I think that the uri_detail plugin is broken w/r/t matching explicit bytes
in the anchor text using the \x00 notation, but it's a little beyond my
Perl skills and familiarity with the code base to completely analyze. The
problem may affect more than just uri_detail anchor text rules.
The doubled backslashes are just logging behavior, they are not indicators
of a problem. The "\x{E0}" is just how Perl is formatting the raw E0 byte
for logging. The regex should not attempt to match *that* exactly.
Non-hex escapes work properly; the existing rule __MXG_UNSUB_LINK01 which
contains "\s" successfully matches:
dbg: uri: text matched: 'visit here to opt out or write a letter to the
address below' =~ /(?^aa:(?i)unsubscribe|opt[\\s-]out)/
...and ASCII hex escapes work too; here's "opt out" as explicit hex bytes:
dbg: uri: text matched: 'visit here to opt out or write a letter to the
address below' =~ /(?^aa:\\x6f\\x70\\x74 \\x6f\\x75\\x74)/
...but \x00 notation for non-ASCII data does not:
uri_detail __URIDETAIL_TEXT_UNICODE text =~ /\xe0/
uri: uri_detail __URIDETAIL_TEXT_UNICODE text: running '\x{E0}\x{B8}\x{95}\x{E0}\x{B9}\x{88}\x{E0}\x{B8}\x{AD}\x{E0}\x{B8}\x{AD}\x{E0}\x{B8}\x{B2}\x{E0}\x{B8}\x{A2}\x{E0}\x{B8}\x{B8}\x{E0}\x{B8}\x{97}\x{E0}\x{B8}\x{B1}\x{E0}\x{B8}\x{99}\x{E0}\x{B8}\x{97}\x{E0}\x{B8}\x{B5}'
=~ /(?^aa:\\xe0)/
(does not match)
Explicit Unicode hex in regexes does work *outside* the uri_detail anchor
text context:
body __UNICODE_BODY
/\xE0\xB8\x97\xE0\xB8\xB1\xE0\xB8\x99\xE0\xB8\x97\xE0\xB8\xB5/
dbg: rules: ran body rule __UNICODE_BODY ======> got hit:
"\x{E0}\x{B8}\x{97}\x{E0}\x{B8}\x{B1}\x{E0}\x{B8}\x{99}\x{E0}\x{B8}\x{97}\x{E0}\x{B8}\x{B5}"

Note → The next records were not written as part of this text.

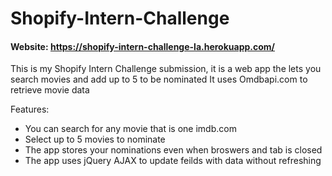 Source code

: # Shopify-Intern-Challenge
#### Website: https://shopify-intern-challenge-la.herokuapp.com/

This is my Shopify Intern Challenge submission, it is a web app the lets you search movies and add up to 5 to be nominated
It uses Omdbapi.com to retrieve movie data

Features: 
  - You can search for any movie that is one imdb.com
  - Select up to 5 movies to nominate
  - The app stores your nominations even when broswers and tab is closed
  - The app uses jQuery AJAX to update feilds with data without refreshing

...so you might want to just do a regular body rule for the anchor text
until this gets fixed.
Can anyone explain what the "(?^aa:" in the uri_detail regex means? I
suspect that's extremely relevant but I couldn't find anything online that
explains it. Maybe that specifies something related to character encoding
that's breaking the interpretation of the regex as a raw Unicode hex
string.
That appears to be added by Mail::SpamAssassin::Util compile_regexp(),
apparently due to https://bz.apache.org/SpamAssassin/show_bug.cgi?id=6802
per
https://svn.apache.org/viewvc/spamassassin/trunk/lib/Mail/SpamAssassin/Util.pm?r1=1864964&r2=1864963&pathrev=1864964&diff_format=h
Maybe we need to be a little less eager to broadly apply /aa ?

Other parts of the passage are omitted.